In our country, as in many other places around the world, reporters covering cyberbullying face a unique challenge – the pain of knowing that the stories they write have real-life consequences for the children involved.

This awareness can create a sense of helplessness, as we grapple with the fact that we cannot directly intervene to protect these vulnerable young individuals.

It is imperative that we acknowledge the hidden toll that covering cyberbullying takes on journalists.

Our commitment to uncovering the truth should not come at the expense of their mental health.

Media organizations should prioritize our well-being, offering support, counselling, and resources to help us cope with the emotional toll of our work.

Raising awareness about cyberbullying and its impact on both children and journalists is crucial.

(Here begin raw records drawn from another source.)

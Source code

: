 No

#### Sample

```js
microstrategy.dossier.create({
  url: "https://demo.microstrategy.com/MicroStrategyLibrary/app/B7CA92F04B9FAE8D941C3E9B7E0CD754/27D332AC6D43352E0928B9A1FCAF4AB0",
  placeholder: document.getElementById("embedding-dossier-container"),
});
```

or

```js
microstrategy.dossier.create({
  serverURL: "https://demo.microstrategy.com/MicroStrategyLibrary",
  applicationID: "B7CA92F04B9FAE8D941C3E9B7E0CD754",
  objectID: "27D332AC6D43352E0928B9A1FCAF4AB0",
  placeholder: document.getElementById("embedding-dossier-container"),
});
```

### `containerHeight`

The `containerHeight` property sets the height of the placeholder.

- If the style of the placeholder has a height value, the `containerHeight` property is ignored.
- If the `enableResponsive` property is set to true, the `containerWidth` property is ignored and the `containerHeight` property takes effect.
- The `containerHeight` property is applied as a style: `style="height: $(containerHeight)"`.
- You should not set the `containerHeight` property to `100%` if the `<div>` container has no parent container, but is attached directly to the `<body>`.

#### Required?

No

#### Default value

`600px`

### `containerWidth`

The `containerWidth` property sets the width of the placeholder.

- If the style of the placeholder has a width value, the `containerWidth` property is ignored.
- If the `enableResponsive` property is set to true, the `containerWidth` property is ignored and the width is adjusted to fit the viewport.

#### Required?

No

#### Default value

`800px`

Schools, parents, and the broader community must come together to address this issue head-on. Creating a safe and nurturing environment for children, both online and offline, should be a collective effort.

Cyberbullying in schools is a grave issue that demands immediate attention. The emotional scars it inflicts on our children are deep and lasting. Moreover, we must not overlook the hidden toll it takes on the mental health of journalists who courageously bring these stories to the forefront.

As a society, we must stand up against cyberbullying, and as we do so, we must also extend a helping hand to those who uncover its ugly face.

 Let us work together to protect our children and support the journalists who tirelessly work to expose the truth, so that they may continue their vital work with empathy, compassion, and resilience.

 Only through collective effort and awareness can we hope to eliminate the scourge of cyberbullying from our schools and communities, ensuring a brighter and safer future for our children.

PS: Thabelo Ramajake Monamane and I are discussing our experiences during the investigation, aiming to shed light on what we went through. Fuck!!!!!!!!!!!!!!!!!!!